Photo of Church of the Epiphany
Summerville philanthropist Catherine “Kitty” Smith Springs, a founding member of the Church of the Epiphany, used her money and land to establish the church and other organizations in the community, including the St. Barnabas Mission Chapel (above) Credit: Herb Frazier

A sand-carved etching on glass honors the 19th century legacy of Catherine B. “Kitty” Smith Springs, a little-known free woman of color whose philanthropy helped to build places to worship, learn and heal the sick in Summerville after the Civil War.

The Summerville Museum and Research Center on Sept. 28 will grow its permanent collection by adding Summerville artist Alexander “Lex” Melfi’s sand-blasted image of the Church of the Epiphany with Springs’s small, obelisk-shaped monument next to the sanctuary.

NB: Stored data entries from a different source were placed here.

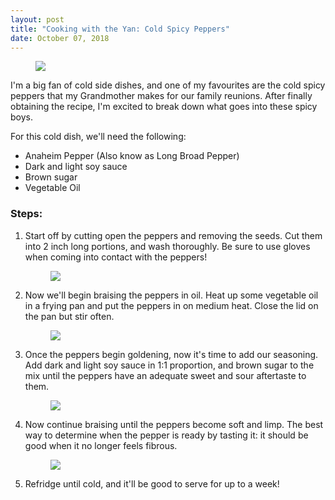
 ```yaml
---
layout: post
title: "Cooking with the Yan: Cold Spicy Peppers"
date: October 07, 2018
---
```


<figure>
  <img src="{{ site.url }}/assets/img/notes/p5.jpg">
</figure>


I'm a big fan of cold side dishes, and one of my favourites are the cold spicy peppers that my Grandmother makes for our family reunions. After finally obtaining the recipe, I'm excited to break down what goes into these spicy boys.

For this cold dish, we'll need the following:
- Anaheim Pepper (Also know as Long Broad Pepper)
- Dark and light soy sauce
- Brown sugar
- Vegetable Oil

### Steps:

1. Start off by cutting open the peppers and removing the seeds. Cut them into 2 inch long portions, and wash thoroughly. Be sure to use gloves when coming into contact with the peppers!

    <figure>
      <img src="{{ site.url }}/assets/img/notes/p1.jpg">
    </figure>

2. Now we'll begin braising the peppers in oil. Heat up some vegetable oil in a frying pan and put the peppers in on medium heat. Close the lid on the pan but stir often.

    <figure>
      <img src="{{ site.url }}/assets/img/notes/p2.jpg">
    </figure>

3. Once the peppers begin goldening, now it's time to add our seasoning. Add dark and light soy sauce in 1:1 proportion, and brown sugar to the mix until the peppers have an adequate sweet and sour aftertaste to them.

    <figure>
      <img src="{{ site.url }}/assets/img/notes/p4.jpg">
    </figure>

4. Now continue braising until the peppers become soft and limp. The best way to determine when the pepper is ready by tasting it: it should be good when it no longer feels fibrous.

    <figure>
      <img src="{{ site.url }}/assets/img/notes/p3.jpg">
    </figure>

5. Refridge until cold, and it'll be good to serve for up to a week!
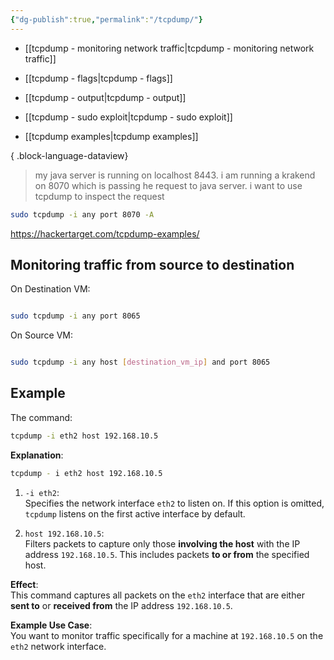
 ```yaml
---
{"dg-publish":true,"permalink":"/tcpdump/"}
---
```


- [[tcpdump - monitoring network traffic\|tcpdump - monitoring network traffic]]

- [[tcpdump - flags\|tcpdump - flags]]
- [[tcpdump - output\|tcpdump - output]]
- [[tcpdump - sudo exploit\|tcpdump - sudo exploit]]
- [[tcpdump examples\|tcpdump examples]]

{ .block-language-dataview}





> my java server is running on localhost 8443. i am running a krakend on 8070 which is passing he request to java server. i want to use tcpdump to inspect the request

```bash
sudo tcpdump -i any port 8070 -A
```


https://hackertarget.com/tcpdump-examples/

## Monitoring traffic from source to destination

On Destination VM:

```bash

sudo tcpdump -i any port 8065

```

On Source VM:

```bash

sudo tcpdump -i any host [destination_vm_ip] and port 8065

```


## Example 

The command:

```bash
tcpdump -i eth2 host 192.168.10.5
```

**Explanation**:

```bash
tcpdump - i eth2 host 192.168.10.5 
```

1. `-i eth2`:  
   Specifies the network interface `eth2` to listen on. If this option is omitted, `tcpdump` listens on the first active interface by default.

2. `host 192.168.10.5`:  
   Filters packets to capture only those **involving the host** with the IP address `192.168.10.5`. This includes packets **to or from** the specified host.

**Effect**:  
This command captures all packets on the `eth2` interface that are either **sent to** or **received from** the IP address `192.168.10.5`.

**Example Use Case**:  
You want to monitor traffic specifically for a machine at `192.168.10.5` on the `eth2` network interface.

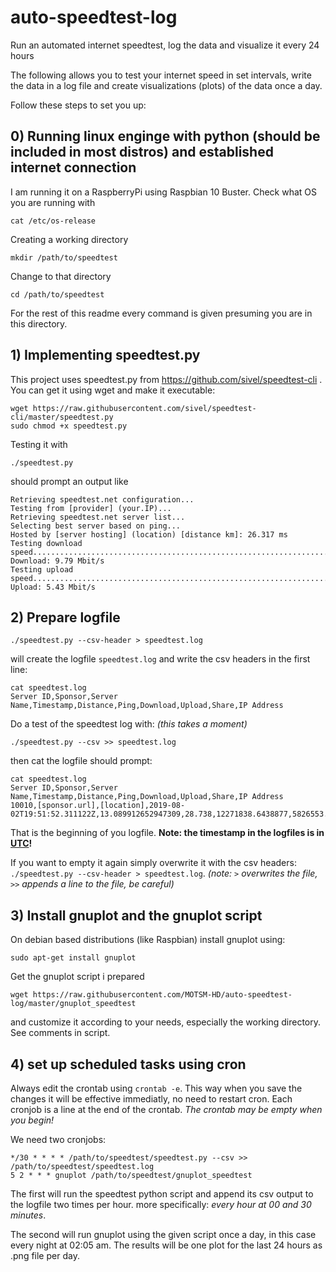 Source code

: # auto-speedtest-log
Run an automated internet speedtest, log the data and visualize it every 24 hours

The following allows you to test your internet speed in set intervals, write the data in a log file and create visualizations (plots) of the data once a day.

Follow these steps to set you up:

## 0) Running linux enginge with python (should be included in most distros) and established internet connection
I am running it on a RaspberryPi using Raspbian 10 Buster. Check what OS you are running with 
```
cat /etc/os-release
```
Creating a working directory
```
mkdir /path/to/speedtest
```
Change to that directory
```
cd /path/to/speedtest
```
For the rest of this readme every command is given presuming you are in this directory.

## 1) Implementing speedtest.py
This project uses speedtest.py from https://github.com/sivel/speedtest-cli . You can get it using wget and make it executable:
```
wget https://raw.githubusercontent.com/sivel/speedtest-cli/master/speedtest.py
sudo chmod +x speedtest.py
```
Testing it with 
```
./speedtest.py
```
should prompt an output like
```
Retrieving speedtest.net configuration...
Testing from [provider] (your.IP)...
Retrieving speedtest.net server list...
Selecting best server based on ping...
Hosted by [server hosting] (location) [distance km]: 26.317 ms
Testing download speed................................................................................
Download: 9.79 Mbit/s
Testing upload speed................................................................................................
Upload: 5.43 Mbit/s
```
## 2) Prepare logfile
```
./speedtest.py --csv-header > speedtest.log
```
will create the logfile `speedtest.log` and write the csv headers in the first line:
```
cat speedtest.log
Server ID,Sponsor,Server Name,Timestamp,Distance,Ping,Download,Upload,Share,IP Address
```
Do a test of the speedtest log with: _(this takes a moment)_
```
./speedtest.py --csv >> speedtest.log
```
then cat the logfile should prompt:
```
cat speedtest.log
Server ID,Sponsor,Server Name,Timestamp,Distance,Ping,Download,Upload,Share,IP Address
10010,[sponsor.url],[location],2019-08-02T19:51:52.311122Z,13.089912652947309,28.738,12271838.6438877,5826553.658862884,,IP.##.##.##
```
That is the beginning of you logfile. __Note: the timestamp in the logfiles is in [UTC](https://en.wikipedia.org/wiki/Coordinated_Universal_Time)!__

If you want to empty it again simply overwrite it with the csv headers: `./speedtest.py --csv-header > speedtest.log`. _(note: `>` overwrites the file, `>>` appends a line to the file, be careful)_
## 3) Install gnuplot and the gnuplot script
On debian based distributions (like Raspbian) install gnuplot using:
```
sudo apt-get install gnuplot
```
Get the gnuplot script i prepared 
```
wget https://raw.githubusercontent.com/MOTSM-HD/auto-speedtest-log/master/gnuplot_speedtest
```
and customize it according to your needs, especially the working directory. See comments in script.
## 4) set up scheduled tasks using cron
Always edit the crontab using `crontab -e`. This way when you save the changes it will be effective immediatly, no need to restart cron. Each cronjob is a line at the end of the crontab. _The crontab may be empty when you begin!_

We need two cronjobs:
```
*/30 * * * * /path/to/speedtest/speedtest.py --csv >> /path/to/speedtest/speedtest.log
5 2 * * * gnuplot /path/to/speedtest/gnuplot_speedtest
```
The first will run the speedtest python script and append its csv output to the logfile two times per hour. more specifically: *every hour at 00 and 30 minutes*.

The second will run gnuplot using the given script once a day, in this case every night at 02:05 am. The results will be one plot for the last 24 hours as .png file per day.

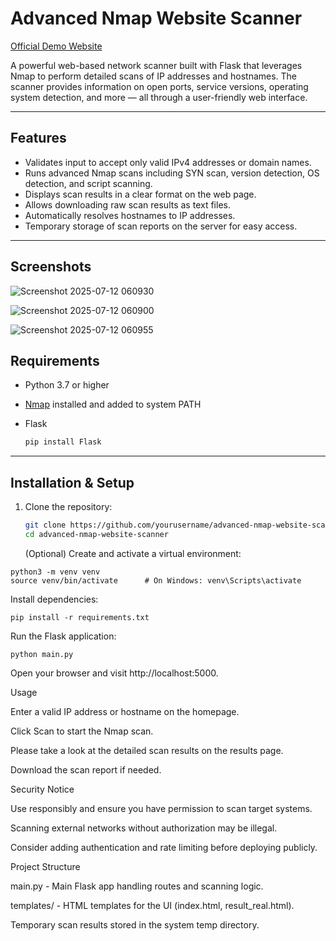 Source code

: # Advanced Nmap Website Scanner
[Official Demo Website](https://c01378ea-e2ef-49fc-a5ea-189adcdf11a0-00-21gdtq58c01lg.riker.replit.dev/) 

A powerful web-based network scanner built with Flask that leverages Nmap to perform detailed scans of IP addresses and hostnames. The scanner provides information on open ports, service versions, operating system detection, and more — all through a user-friendly web interface.

---

## Features

- Validates input to accept only valid IPv4 addresses or domain names.
- Runs advanced Nmap scans including SYN scan, version detection, OS detection, and script scanning.
- Displays scan results in a clear format on the web page.
- Allows downloading raw scan results as text files.
- Automatically resolves hostnames to IP addresses.
- Temporary storage of scan reports on the server for easy access.

---
## Screenshots

![Screenshot 2025-07-12 060930](https://github.com/user-attachments/assets/04acfe30-fc8f-4cfb-8611-622fbc6e50aa)

![Screenshot 2025-07-12 060900](https://github.com/user-attachments/assets/d1d959d4-bfe0-4b10-a3a4-cd98e9f157cf)

![Screenshot 2025-07-12 060955](https://github.com/user-attachments/assets/a70c7116-0f17-4d15-a9ad-3269b3022db1)

## Requirements

- Python 3.7 or higher
- [Nmap](https://nmap.org/download.html) installed and added to system PATH
- Flask
  
  ```bash
  pip install Flask
  ```

---

## Installation & Setup

1. Clone the repository:
   ```bash
   git clone https://github.com/yourusername/advanced-nmap-website-scanner.git
   cd advanced-nmap-website-scanner
   ```
   
    (Optional) Create and activate a virtual environment:
```
python3 -m venv venv
source venv/bin/activate      # On Windows: venv\Scripts\activate
```
Install dependencies:
```
pip install -r requirements.txt
```
Run the Flask application:
```
python main.py
```

Open your browser and visit http://localhost:5000.

Usage

  Enter a valid IP address or hostname on the homepage.

  Click Scan to start the Nmap scan.

  Please take a look at the detailed scan results on the results page.

  Download the scan report if needed.

Security Notice

  Use responsibly and ensure you have permission to scan target systems.

  Scanning external networks without authorization may be illegal.

  Consider adding authentication and rate limiting before deploying publicly.

Project Structure

  main.py - Main Flask app handling routes and scanning logic.

  templates/ - HTML templates for the UI (index.html, result_real.html).

  Temporary scan results stored in the system temp directory.

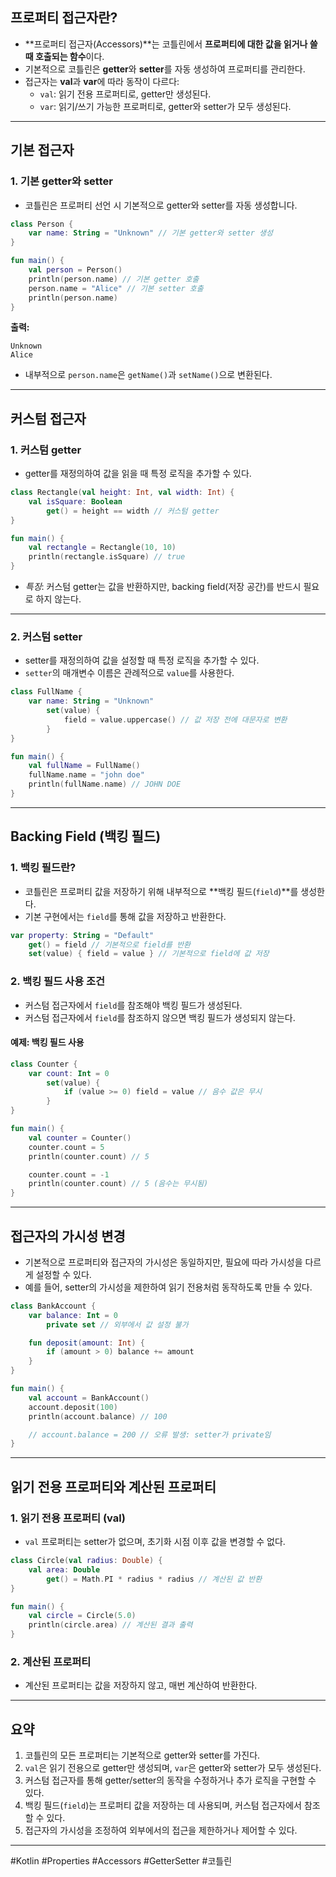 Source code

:## **프로퍼티 접근자란?**
- **프로퍼티 접근자(Accessors)**는 코틀린에서 **프로퍼티에 대한 값을 읽거나 쓸 때 호출되는 함수**이다.
- 기본적으로 코틀린은 **getter**와 **setter**를 자동 생성하여 프로퍼티를 관리한다.
- 접근자는 **val**과 **var**에 따라 동작이 다르다:
  - `val`: 읽기 전용 프로퍼티로, getter만 생성된다.
  - `var`: 읽기/쓰기 가능한 프로퍼티로, getter와 setter가 모두 생성된다.

---

## **기본 접근자**

### **1. 기본 getter와 setter**
- 코틀린은 프로퍼티 선언 시 기본적으로 getter와 setter를 자동 생성합니다.

```kotlin
class Person {
    var name: String = "Unknown" // 기본 getter와 setter 생성
}

fun main() {
    val person = Person()
    println(person.name) // 기본 getter 호출
    person.name = "Alice" // 기본 setter 호출
    println(person.name)
}
```
**출력:**
```
Unknown
Alice
```

- 내부적으로 `person.name`은 `getName()`과 `setName()`으로 변환된다.

---

## **커스텀 접근자**

### **1. 커스텀 getter**
- getter를 재정의하여 값을 읽을 때 특정 로직을 추가할 수 있다.

```kotlin
class Rectangle(val height: Int, val width: Int) {
    val isSquare: Boolean
        get() = height == width // 커스텀 getter
}

fun main() {
    val rectangle = Rectangle(10, 10)
    println(rectangle.isSquare) // true
}
```
- *특징*: 커스텀 getter는 값을 반환하지만, backing field(저장 공간)를 반드시 필요로 하지 않는다.

---

### **2. 커스텀 setter**
- setter를 재정의하여 값을 설정할 때 특정 로직을 추가할 수 있다.
- `setter`의 매개변수 이름은 관례적으로 `value`를 사용한다.

```kotlin
class FullName {
    var name: String = "Unknown"
        set(value) {
            field = value.uppercase() // 값 저장 전에 대문자로 변환
        }
}

fun main() {
    val fullName = FullName()
    fullName.name = "john doe"
    println(fullName.name) // JOHN DOE
}
```

---

## **Backing Field (백킹 필드)**

### **1. 백킹 필드란?**
- 코틀린은 프로퍼티 값을 저장하기 위해 내부적으로 **백킹 필드(`field`)**를 생성한다.
- 기본 구현에서는 `field`를 통해 값을 저장하고 반환한다.

```kotlin
var property: String = "Default"
    get() = field // 기본적으로 field를 반환
    set(value) { field = value } // 기본적으로 field에 값 저장
```

### **2. 백킹 필드 사용 조건**
- 커스텀 접근자에서 `field`를 참조해야 백킹 필드가 생성된다.
- 커스텀 접근자에서 `field`를 참조하지 않으면 백킹 필드가 생성되지 않는다.

#### **예제: 백킹 필드 사용**
```kotlin
class Counter {
    var count: Int = 0
        set(value) {
            if (value >= 0) field = value // 음수 값은 무시
        }
}

fun main() {
    val counter = Counter()
    counter.count = 5
    println(counter.count) // 5

    counter.count = -1
    println(counter.count) // 5 (음수는 무시됨)
}
```

---

## **접근자의 가시성 변경**

- 기본적으로 프로퍼티와 접근자의 가시성은 동일하지만, 필요에 따라 가시성을 다르게 설정할 수 있다.
- 예를 들어, setter의 가시성을 제한하여 읽기 전용처럼 동작하도록 만들 수 있다.

```kotlin
class BankAccount {
    var balance: Int = 0
        private set // 외부에서 값 설정 불가

    fun deposit(amount: Int) {
        if (amount > 0) balance += amount
    }
}

fun main() {
    val account = BankAccount()
    account.deposit(100)
    println(account.balance) // 100

    // account.balance = 200 // 오류 발생: setter가 private임
}
```

---

## **읽기 전용 프로퍼티와 계산된 프로퍼티**

### **1. 읽기 전용 프로퍼티 (val)**
- `val` 프로퍼티는 setter가 없으며, 초기화 시점 이후 값을 변경할 수 없다.

```kotlin
class Circle(val radius: Double) {
    val area: Double
        get() = Math.PI * radius * radius // 계산된 값 반환
}

fun main() {
    val circle = Circle(5.0)
    println(circle.area) // 계산된 결과 출력
}
```

### **2. 계산된 프로퍼티**
- 계산된 프로퍼티는 값을 저장하지 않고, 매번 계산하여 반환한다.

---

## **요약**

1. 코틀린의 모든 프로퍼티는 기본적으로 getter와 setter를 가진다.
2. `val`은 읽기 전용으로 getter만 생성되며, `var`은 getter와 setter가 모두 생성된다.
3. 커스텀 접근자를 통해 getter/setter의 동작을 수정하거나 추가 로직을 구현할 수 있다.
4. 백킹 필드(`field`)는 프로퍼티 값을 저장하는 데 사용되며, 커스텀 접근자에서 참조할 수 있다.
5. 접근자의 가시성을 조정하여 외부에서의 접근을 제한하거나 제어할 수 있다.

---
 #Kotlin #Properties #Accessors #GetterSetter #코틀린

Summerville artist Alexander “Lex” Melfi made the arch-shaped wooden frame that holds his sand carving of the Church of the Epiphany in Summerville (left). The arch is repeated in the design of the Central Avenue Church, which was built in 1887 with financial support from Catherine “Kitty” Smith Springs

Springs was a founding member of the Episcopal congregation, which had a mostly Black membership at that time, according to Ken Battle, one of the museum’s board directors. “She wanted to support local churches and education programs for underserved people and people who were discriminated against,” he said.

When Springs operated a dress shop on King Street in Charleston, she met Richard Springs, a White man who owned a dry goods store on Hutchinson Square in the center of Summerville, Battle said. After they were married, Springs moved to Summerville, where she worked as a seamstress and milliner.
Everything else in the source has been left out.